Work instructions: Wherever a line below holds the word "Análise", copy that line.

Task data START

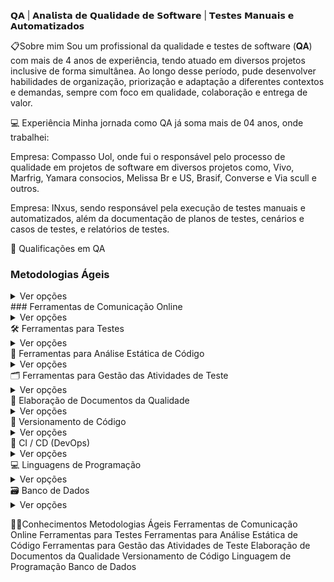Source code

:


𝗤𝗔 | 𝗔𝗻𝗮𝗹𝗶𝘀𝘁𝗮 𝗱𝗲 𝗤𝘂𝗮𝗹𝗶𝗱𝗮𝗱𝗲 𝗱𝗲 𝗦𝗼𝗳𝘁𝘄𝗮𝗿𝗲 | 𝗧𝗲𝘀𝘁𝗲𝘀 𝗠𝗮𝗻𝘂𝗮𝗶𝘀 𝗲 𝗔𝘂𝘁𝗼𝗺𝗮𝘁𝗶𝘇𝗮𝗱𝗼𝘀 


📋Sobre mim
Sou um profissional da qualidade e testes de software (𝐐𝐀) com mais de 4 anos de experiência, tendo atuado em diversos projetos inclusive de forma simultânea. Ao longo desse período, pude desenvolver habilidades de organização, priorização e adaptação a diferentes contextos e demandas, sempre com foco em qualidade, colaboração e entrega de valor.


💻 Experiência
Minha jornada como QA já soma mais de 04 anos, onde trabalhei:

Empresa: Compasso Uol, onde fui o responsável pelo processo de qualidade em projetos de software em diversos projetos como, Vivo, Marfrig, Yamara consocios, Melissa Br e US, Brasif, Converse e Via scull e outros.
 
Empresa: INxus, sendo responsável pela execução de testes manuais e automatizados, além da documentação de planos de testes, cenários e casos de testes, e relatórios de testes.

🧪 Qualificações em QA
### Metodologias Ágeis
<details> <summary>Ver opções</summary>
 - Kanban -
 - Scrum - </details>
### Ferramentas de Comunicação Online
<details> <summary>Ver opções</summary> - Microsoft Teams - Google Meet - Zoom </details>
🛠️ Ferramentas para Testes
<details> <summary>Ver opções</summary> - Selenium Webdriver - Cypress - Playwright - Robot Framework - TestCafé (em estudo) - CodeceptJS (em estudo) - Maven- Cucumber - Browserstack - JMeter - K6 - Postman - Hoppscotch - Insomnia - SuperTest - Wiremock (em estudo) - Rest assured - Appium (em estudo) - Maestro (em estudo)- Barista (em estudo) - XcUiTest (em estudo)  </details>
🧹 Ferramentas para Análise Estática de Código
<details> <summary>Ver opções</summary> - SonarQube </details>
🗂️ Ferramentas para Gestão das Atividades de Teste
<details> <summary>Ver opções</summary> - Trello - Jira - Asana </details>
📝 Elaboração de Documentos da Qualidade
<details> <summary>Ver opções</summary> - Plano de Testes - Cenários e Casos de Teste - Relatório de Bugs - Resultados dos Testes </details>
🧾 Versionamento de Código
<details> <summary>Ver opções</summary> - Noções básicas em comandos GIT (git add, git commit, git push, git status, git diff, git branch) </details>
🔁 CI / CD (DevOps)
<details> <summary>Ver opções</summary> - GitHub Actions - GitLab CI - Docker </details>
💻 Linguagens de Programação
<details> <summary>Ver opções</summary> - Java - TypeScript - JavaScript - Python </details>
🗃️ Banco de Dados
<details> <summary>Ver opções</summary> - Noções básicas em SQL para geração de massas de dados para testes - Uso da ferramenta DBeaver (bancos SQL, MySQL, PostgreSQL) </details>


👨‍💻Conhecimentos
Metodologias Ágeis
Ferramentas de Comunicação Online
Ferramentas para Testes
Ferramentas para Análise Estática de Código
Ferramentas para Gestão das Atividades de Teste
Elaboração de Documentos da Qualidade
Versionamento de Código
Linguagem de Programação
Banco de Dados

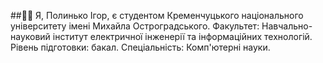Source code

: ##👋😊 Я, Полинько Ігор, є студентом Кременчуцького національного університету імені Михайла Остроградського.
Факультет: Навчально-науковий інститут електричної інженерії та інформаційних технологій.
Рівень підготовки:	бакал.
Спеціальність:	Комп'ютерні науки.

<!--
**ihorpolynko/ihorpolynko** is a ✨ _special_ ✨ repository because its `README.md` (this file) appears on your GitHub profile.

Here are some ideas to get you started:

- 🔭 I’m currently working on ...
- 🌱 I’m currently learning ...
- 👯 I’m looking to collaborate on ...
- 🤔 I’m looking for help with ...
- 💬 Ask me about ...
- 📫 How to reach me: ...
- 😄 Pronouns: ...
- ⚡ Fun fact: ...
-->
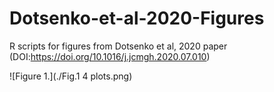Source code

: # Dotsenko-et-al-2020-Figures
R scripts for figures from Dotsenko et al, 2020 paper (DOI:https://doi.org/10.1016/j.jcmgh.2020.07.010)

![Figure 1.](./Fig.1 4 plots.png)
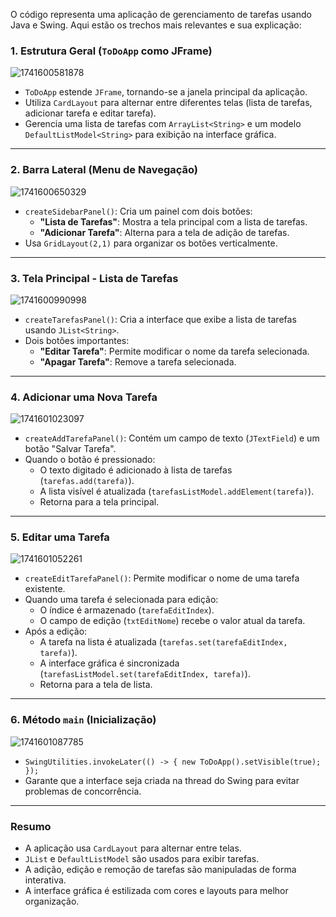 O código representa uma aplicação de gerenciamento de tarefas usando Java e Swing. Aqui estão os trechos mais relevantes e sua explicação:

### 1. **Estrutura Geral (`ToDoApp` como JFrame)**

![1741600581878](image/explain/1741600581878.png)

- `ToDoApp` estende `JFrame`, tornando-se a janela principal da aplicação.
- Utiliza `CardLayout` para alternar entre diferentes telas (lista de tarefas, adicionar tarefa e editar tarefa).
- Gerencia uma lista de tarefas com `ArrayList<String>` e um modelo `DefaultListModel<String>` para exibição na interface gráfica.

---

### 2. **Barra Lateral (Menu de Navegação)**

![1741600650329](image/explain/1741600650329.png)

- `createSidebarPanel()`: Cria um painel com dois botões:
  - **"Lista de Tarefas"**: Mostra a tela principal com a lista de tarefas.
  - **"Adicionar Tarefa"**: Alterna para a tela de adição de tarefas.
- Usa `GridLayout(2,1)` para organizar os botões verticalmente.

---

### 3. **Tela Principal - Lista de Tarefas**

![1741600990998](image/explain/1741600990998.png)

- `createTarefasPanel()`: Cria a interface que exibe a lista de tarefas usando `JList<String>`.
- Dois botões importantes:
  - **"Editar Tarefa"**: Permite modificar o nome da tarefa selecionada.
  - **"Apagar Tarefa"**: Remove a tarefa selecionada.

---

### 4. **Adicionar uma Nova Tarefa**

![1741601023097](image/explain/1741601023097.png)

- `createAddTarefaPanel()`: Contém um campo de texto (`JTextField`) e um botão "Salvar Tarefa".
- Quando o botão é pressionado:
  - O texto digitado é adicionado à lista de tarefas (`tarefas.add(tarefa)`).
  - A lista visível é atualizada (`tarefasListModel.addElement(tarefa)`).
  - Retorna para a tela principal.

---

### 5. **Editar uma Tarefa**

![1741601052261](image/explain/1741601052261.png)

- `createEditTarefaPanel()`: Permite modificar o nome de uma tarefa existente.
- Quando uma tarefa é selecionada para edição:
  - O índice é armazenado (`tarefaEditIndex`).
  - O campo de edição (`txtEditNome`) recebe o valor atual da tarefa.
- Após a edição:
  - A tarefa na lista é atualizada (`tarefas.set(tarefaEditIndex, tarefa)`).
  - A interface gráfica é sincronizada (`tarefasListModel.set(tarefaEditIndex, tarefa)`).
  - Retorna para a tela de lista.

---

### 6. **Método `main` (Inicialização)**

![1741601087785](image/explain/1741601087785.png)

- `SwingUtilities.invokeLater(() -> { new ToDoApp().setVisible(true); });`
- Garante que a interface seja criada na thread do Swing para evitar problemas de concorrência.

---

### **Resumo**

- A aplicação usa `CardLayout` para alternar entre telas.
- `JList` e `DefaultListModel` são usados para exibir tarefas.
- A adição, edição e remoção de tarefas são manipuladas de forma interativa.
- A interface gráfica é estilizada com cores e layouts para melhor organização.

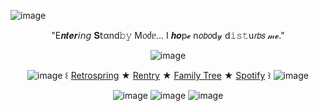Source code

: <p align=“center”
  
![image](https://github.com/user-attachments/assets/879919b7-96f5-4308-99c3-d19858cdc23d)

</p>

<p align="center"

"E𝒏𝒕𝒆𝒓𝘪𝘯𝘨 𝐒𝗍αnd𝚋𝚢 M᥆ძᥱ... I 𝒉𝒐p𝓮 n𝘰𝘣𝘰d𝓎 d𝚒𝚜𝚝u𝘳𝘣𝘴 𝓂𝓮."

</p>

<p align="center"
  
![image](https://github.com/user-attachments/assets/838e9fbc-0691-4af0-885a-6fd1fcd0da29)

</p>

<p align="center"

![image](https://github.com/user-attachments/assets/da8ace1c-1d8a-4483-a045-553d6dde701b)  ꒰  [Retrospring](https://retrospring.net/@Biccy) ★ [Rentry](https://rentry.co/catlike-elegance) ★ [Family Tree](https://rentry.co/HoHfamilytree) ★ [Spotify](https://open.spotify.com/user/31tfxr23x6qzxqgwavqika6fry5a?si=dOgGo-UxQLaX40HDxkpLeQ) ꒱  ![image](https://github.com/user-attachments/assets/b4ec0b28-2421-460e-81eb-c31f33753fc5)


</p>

<p align="center"

![image](https://github.com/user-attachments/assets/eb3f46ab-ccfe-4592-b077-fc0a808f4f8d) ![image](https://github.com/user-attachments/assets/31a3097f-31b3-4113-88a7-4d9c80809c83) ![image](https://github.com/user-attachments/assets/7d18c78b-ce8b-40f6-a030-1542043f0aeb)



</p>
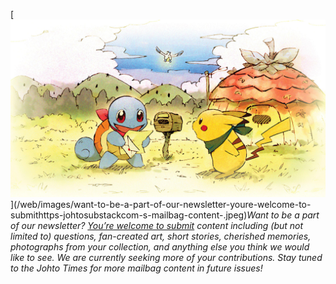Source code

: 

[![Want to be a part of our newsletter? [You’re welcome to submit](https://johto.substack.com/s/mailbag) content including (but not limited to) questions, fan-created art, short stories, cherished memories, photographs from your collection, and anything else you think we would like to see. We are currently seeking more of your contributions. Stay tuned to the Johto Times for more mailbag content in future issues!](/web/images/want-to-be-a-part-of-our-newsletter-youre-welcome-to-submithttps-johtosubstackcom-s-mailbag-content-.jpeg)](/web/images/want-to-be-a-part-of-our-newsletter-youre-welcome-to-submithttps-johtosubstackcom-s-mailbag-content-.jpeg)*Want to be a part of our newsletter? [You’re welcome to submit](https://johto.substack.com/s/mailbag) content including (but not limited to) questions, fan-created art, short stories, cherished memories, photographs from your collection, and anything else you think we would like to see. We are currently seeking more of your contributions. Stay tuned to the Johto Times for more mailbag content in future issues!*

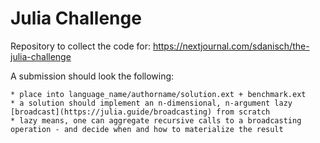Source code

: # Julia Challenge

Repository to collect the code for:
https://nextjournal.com/sdanisch/the-julia-challenge


A submission should look the following:

    * place into language_name/authorname/solution.ext + benchmark.ext
    * a solution should implement an n-dimensional, n-argument lazy [broadcast](https://julia.guide/broadcasting) from scratch
    * lazy means, one can aggregate recursive calls to a broadcasting operation - and decide when and how to materialize the result
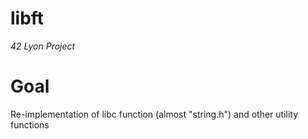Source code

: # libft

*42 Lyon Project*

# Goal

Re-implementation of libc function (almost "string.h") and other utility functions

Task data END

Task answer:
🧹 Ferramentas para Análise Estática de Código
Ferramentas para Análise Estática de Código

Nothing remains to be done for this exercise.